As a Jew-by-choice I often feel forced into playing along as if I remember that time in my life where there was a bar or bat mitzvah every weekend, or that I know exactly what a stereotypical Jewish mother is like. I don’t have an answer when folks ask me what it was like to be in a Jewish military family because, while I came from a military family, I’m not from a Jewish military family. The assumption that my childhood looked like every other Jew’s silenced me and kept me from sharing stories of my non-Jewish past.

This feeling of keeping a secret was not a new one for me. By the time I came out as Jewish, I had already come out as queer. The feeling of “playing along” was, in many ways, akin to how I felt as a closeted youth. I feared that sharing parts of me would only mark me as different and knew that people don’t always take kindly to “others.”

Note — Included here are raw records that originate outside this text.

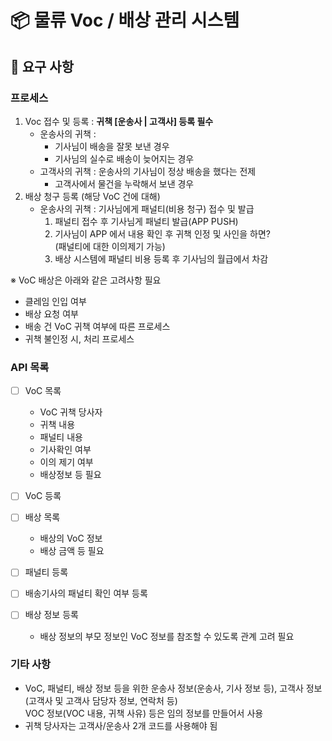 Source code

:# 📦 물류 Voc / 배상 관리 시스템

## 📑 요구 사항

### 프로세스
1. Voc 접수 및 등록 : **귀책 [운송사 | 고객사] 등록 필수**
   - 운송사의 귀책 : 
     - 기사님이 배송을 잘못 보낸 경우 
     - 기사님의 실수로 배송이 늦어지는 경우
   - 고객사의 귀책 : 운송사의 기사님이 정상 배송을 했다는 전제
     - 고객사에서 물건을 누락해서 보낸 경우
2. 배상 청구 등록 (해당 VoC 건에 대해)
   - 운송사의 귀책 : 기사님에게 패널티(비용 청구) 접수 및 발급
     1. 패널티 접수 후 기사님게 패널티 발급(APP PUSH)
     2. 기사님이 APP 에서 내용 확인 후 귀책 인정 및 사인을 하면? 
     <br>(패널티에 대한 이의제기 가능)
     3. 배상 시스템에 패널티 비용 등록 후 기사님의 월급에서 차감

※ VoC 배상은 아래와 같은 고려사항 필요
- 클레임 인입 여부
- 배상 요청 여부
- 배송 건 VoC 귀책 여부에 따른 프로세스
- 귀책 불인정 시, 처리 프로세스

### API 목록
- [ ] VoC 목록
  - VoC 귀책 당사자
  - 귀책 내용
  - 패널티 내용
  - 기사확인 여부
  - 이의 제기 여부
  - 배상정보 등 필요
- [ ] VoC 등록


- [ ] 배상 목록
  - 배상의 VoC 정보
  - 배상 금액 등 필요
- [ ] 패널티 등록
- [ ] 배송기사의 패널티 확인 여부 등록
- [ ] 배상 정보 등록
  - 배상 정보의 부모 정보인 VoC 정보를 참조할 수 있도록 관계 고려 필요

### 기타 사항
- VoC, 패널티, 배상 정보 등을 위한 운송사 정보(운송사, 기사 정보 등), 고객사 정보(고객사 및 고객사 담당자 정보, 연락처 등)
  <br>VOC 정보(VOC 내용, 귀책 사유) 등은 임의 정보를 만들어서 사용
- 귀책 당사자는 고객사/운송사 2개 코드를 사용해야 됨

So what do you do when you’re afraid of how people will react to your difference?

You pretend and make every attempt to pass.

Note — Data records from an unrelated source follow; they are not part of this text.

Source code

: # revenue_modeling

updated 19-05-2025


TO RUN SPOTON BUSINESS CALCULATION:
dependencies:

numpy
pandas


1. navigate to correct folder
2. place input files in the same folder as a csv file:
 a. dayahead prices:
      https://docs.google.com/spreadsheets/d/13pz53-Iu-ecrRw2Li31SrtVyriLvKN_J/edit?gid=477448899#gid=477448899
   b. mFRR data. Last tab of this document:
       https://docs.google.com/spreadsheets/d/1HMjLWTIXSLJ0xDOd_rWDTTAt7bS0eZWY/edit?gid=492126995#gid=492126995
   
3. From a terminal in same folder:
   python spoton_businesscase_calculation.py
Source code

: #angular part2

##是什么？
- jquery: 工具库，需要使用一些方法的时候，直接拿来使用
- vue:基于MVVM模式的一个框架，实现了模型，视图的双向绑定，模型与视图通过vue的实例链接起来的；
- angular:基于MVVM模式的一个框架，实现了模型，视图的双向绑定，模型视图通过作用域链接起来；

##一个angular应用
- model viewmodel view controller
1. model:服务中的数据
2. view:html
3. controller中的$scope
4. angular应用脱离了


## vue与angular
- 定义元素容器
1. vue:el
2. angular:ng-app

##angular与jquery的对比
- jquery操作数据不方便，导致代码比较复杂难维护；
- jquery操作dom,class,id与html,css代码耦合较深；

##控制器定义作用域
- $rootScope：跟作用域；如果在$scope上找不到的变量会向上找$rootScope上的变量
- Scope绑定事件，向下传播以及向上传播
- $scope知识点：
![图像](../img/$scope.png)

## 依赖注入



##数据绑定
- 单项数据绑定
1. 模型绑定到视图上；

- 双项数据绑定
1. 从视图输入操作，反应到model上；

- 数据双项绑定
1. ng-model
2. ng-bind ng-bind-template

In middle school I made up crushes and played along while the girls I sat with at lunch ogled over one celebrity or another. And, in college I would nod knowingly when someone talked about how Jewish mothers are or how their rabbi was terribly long winded.

I remember the first time that someone read my appearance as Jewish—I was ecstatic. I was passing with flying colors!  But it wasn’t long until passing felt like erasure.

Being seen as Jewish did not leave room for my family. I didn’t have space to acknowledge that my curly hair was Puerto Rican and Cuban—or that Hanukkah and Passover time at my house looked a whole lot like Christmas and Easter. The passing was suffocating and I longed to take a deep breath.

I knew that the only way to breathe was to do what I’d done before: come out.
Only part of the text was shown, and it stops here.